Bigger AREA of filter should offer less pressure loss as the engine sucks air through it BUT it's now breathing hotter engine compartment air, which is less dense than lower temperature air from outside the vehicle. Higher density = more power.


----------



## Guest (Apr 9, 2003)

ei thanks bahearn! so what would you suggest? stick with the old school stuffs or with this breather thing?


----------



## GA16DESentraXE (Dec 17, 2002)

Are you talking about a crankcase breather filter? And using that instead of having a hose going from the valve cover to the intake pipe?


----------



## Guest (Apr 9, 2003)

it looks like a small simota filter.. yup! i think thats the one coz i removed my hose going into the filter stainless tube... is this ok? i mean removing the tube and replacing it with this breather thing?

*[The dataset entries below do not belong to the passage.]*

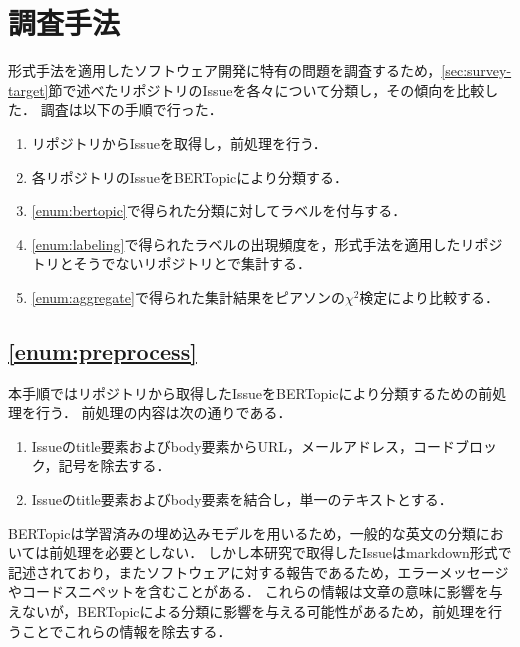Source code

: \documentclass[main]{subfiles}
\begin{document}
\chapter{調査手法}


形式手法を適用したソフトウェア開発に特有の問題を調査するため，\ref{sec:survey-target}節で述べたリポジトリのIssueを各々について分類し，その傾向を比較した．
調査は以下の手順で行った．

\begin{enumerate}[label=手順\arabic*.]
	\item \label{enum:preprocess}
	      リポジトリからIssueを取得し，前処理を行う．
	\item \label{enum:bertopic}
	      各リポジトリのIssueをBERTopicにより分類する．
	\item \label{enum:labeling}
	      \ref{enum:bertopic}で得られた分類に対してラベルを付与する．
	\item \label{enum:aggregate}
	      \ref{enum:labeling}で得られたラベルの出現頻度を，形式手法を適用したリポジトリとそうでないリポジトリとで集計する．
	\item \label{enum:statistical}
	      \ref{enum:aggregate}で得られた集計結果をピアソンの\(\chi^2\)検定により比較する．
\end{enumerate}

\section{\ref{enum:preprocess}}

本手順ではリポジトリから取得したIssueをBERTopicにより分類するための前処理を行う．
前処理の内容は次の通りである．

\begin{enumerate}
	\item \label{enum:filter}
	      Issueのtitle要素およびbody要素からURL，メールアドレス，コードブロック，記号を除去する．
	\item \label{enum:lowercase}
	      Issueのtitle要素およびbody要素を結合し，単一のテキストとする．
\end{enumerate}

BERTopicは学習済みの埋め込みモデルを用いるため，一般的な英文の分類においては前処理を必要としない．
しかし本研究で取得したIssueはmarkdown形式で記述されており，またソフトウェアに対する報告であるため，エラーメッセージやコードスニペットを含むことがある．
これらの情報は文章の意味に影響を与えないが，BERTopicによる分類に影響を与える可能性があるため，前処理を行うことでこれらの情報を除去する．
\end{document}
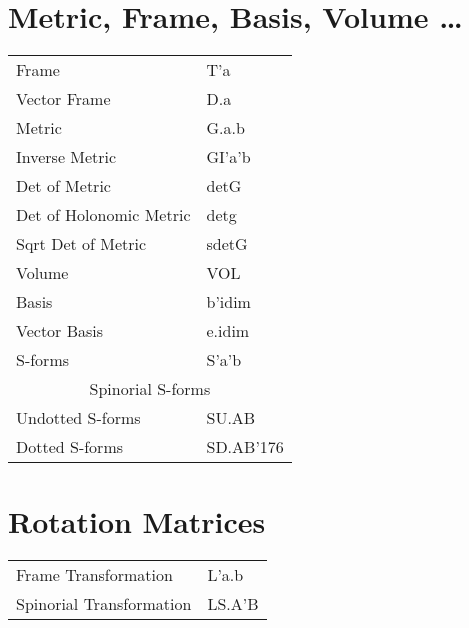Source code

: \documentclass[twoside,openright]{report}
\newcommand{\grgtt}{\ttfamily}
\renewcommand{\tt}{\grgtt}
\newcommand{\cc}{{\tt \char'176}}           %
\begin{document}
\begin{center}


\section{Metric, Frame, Basis, Volume \dots}
\begin{tabular}{|l|l|}\hline
\tt    Frame                   &\tt   T'a\\
\tt    Vector Frame            &\tt   D.a\\
\hline
\tt    Metric                  &\tt   G.a.b\\
\tt    Inverse Metric          &\tt   GI'a'b\\
\tt    Det of Metric           &\tt   detG\\
\tt    Det of Holonomic Metric &\tt   detg\\
\tt    Sqrt Det of Metric      &\tt   sdetG\\
\hline
\tt    Volume                  &\tt   VOL\\
\hline
\tt    Basis                   &\tt   b'idim \\
\tt    Vector Basis            &\tt   e.idim \\
\hline
\tt    S-forms                 &\tt   S'a'b\\
\hline
\multicolumn{2}{|c|}{\tt Spinorial S-forms} \\
\tt    Undotted S-forms   &\tt    SU.AB\\
\tt    Dotted S-forms     &\tt    SD.AB\cc\\
\hline\end{tabular}

\section{Rotation Matrices}
\begin{tabular}{|l|l|}\hline
\tt    Frame Transformation      &\tt   L'a.b \\
\tt    Spinorial Transformation  &\tt   LS.A'B \\
\hline\end{tabular}


\end{center}
\end{document}
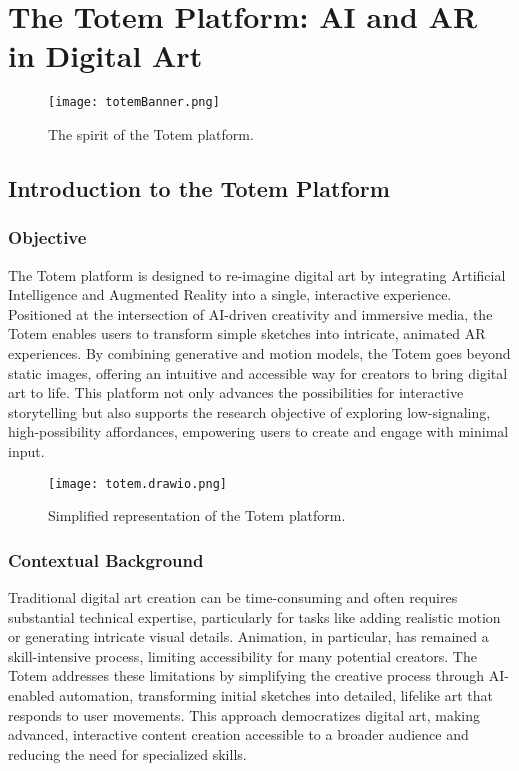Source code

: \section{The Totem Platform: AI and AR in Digital Art}

\begin{figure}[!h]
    \centering
    \texttt{[image: totemBanner.png]}
    \caption{The spirit of the Totem platform.}
    \vspace{0.1cm}
    \label{fig:spiritofTotem}
\end{figure}

\subsection{ Introduction to the Totem Platform}

\subsubsection{Objective}

The Totem platform is designed to re-imagine digital art by integrating Artificial Intelligence and Augmented Reality into a single, interactive experience.
Positioned at the intersection of AI-driven creativity and immersive media, the Totem enables users to transform simple sketches into intricate, animated AR experiences.
By combining generative and motion models, the Totem goes beyond static images, offering an intuitive and accessible way for creators to bring digital art to life.
This platform not only advances the possibilities for interactive storytelling but also supports the research objective of exploring low-signaling, high-possibility affordances, empowering users to create and engage with minimal input.

\begin{figure}[!h]
    \centering
    \texttt{[image: totem.drawio.png]}
    \caption{Simplified representation of the Totem platform.}
    \vspace{0.1cm}
    \label{fig:totemImage}
\end{figure}

\subsubsection{Contextual Background}
Traditional digital art creation can be time-consuming and often requires substantial technical expertise, particularly for tasks like adding realistic motion or generating intricate visual details.
Animation, in particular, has remained a skill-intensive process, limiting accessibility for many potential creators.
The Totem addresses these limitations by simplifying the creative process through AI-enabled automation, transforming initial sketches into detailed, lifelike art that responds to user movements.
This approach democratizes digital art, making advanced, interactive content creation accessible to a broader audience and reducing the need for specialized skills.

it looks like this guys.. http://www.geocities.com/MotorCity/Show/1710/Jan22_04.jpg

except it's on my b14. i put it on the right side of the engine, the one where youd supposedly connect your hose leading to the stainless pipe of the air filter.


----------



## bahearn (Jul 15, 2002)

Oh, that's just to trap oil vapor from the PCV system. Unless you remove the oil separator, it's of no use to you. There is no performance advantage to removing said separator.


----------



## sentrastud (May 3, 2002)

geekhead said:


> *it looks like a small simota filter.. yup! i think thats the one coz i removed my hose going into the filter stainless tube... is this ok? i mean removing the tube and replacing it with this breather thing?
> 
> it looks like this guys.. http://www.geocities.com/MotorCity/Show/1710/Jan22_04.jpg
> 
> except it's on my b14. i put it on the right side of the engine, the one where youd supposedly connect your hose leading to the stainless pipe of the air filter. *


its fine to remove that hose and replace it with a breather. Im doing that on my B12 because the breather housing on the OE airbox is both clogged and it will be scrapped for my intake anyway. If you plan on adding an intake investing in a breather filter is a worhtwhile investment. 
Theres no real power to be found by adding the breather filter. All it does it allow the engine to "breath" between strokes. Moving parts create vacuums in their wakes and the breather allows air in to fill those vacuums. This reduces pumping losses caused by the vacuums and helps the engine to run a bit smoother. 

-Nick


----------



## s13sr20chris (Apr 22, 2003)

breather is a good idea if you put it in the right place. i have seen some breathers put in the intake after the maf, and that is just stupid. just think about whether or not the spot you're looking at needs to breath or not.


----------



## Guest (Apr 25, 2003)

Whatever you do... don't abort the air filtration system. That filter keeps harmful dirt out of the engine. Without it, your engine will be history.



geekhead said:


> *guys i'm just new here. I'm just getting into the ins and outs of cars. Just got my Simota Air Filter and some friends told me that an air breather filter helps a lot in a car.. but someone contradicts this telling me that its better to keep the tube connected to the filter and not put any air breather thing. could you pleae help me guys... i'm confused!  *


----------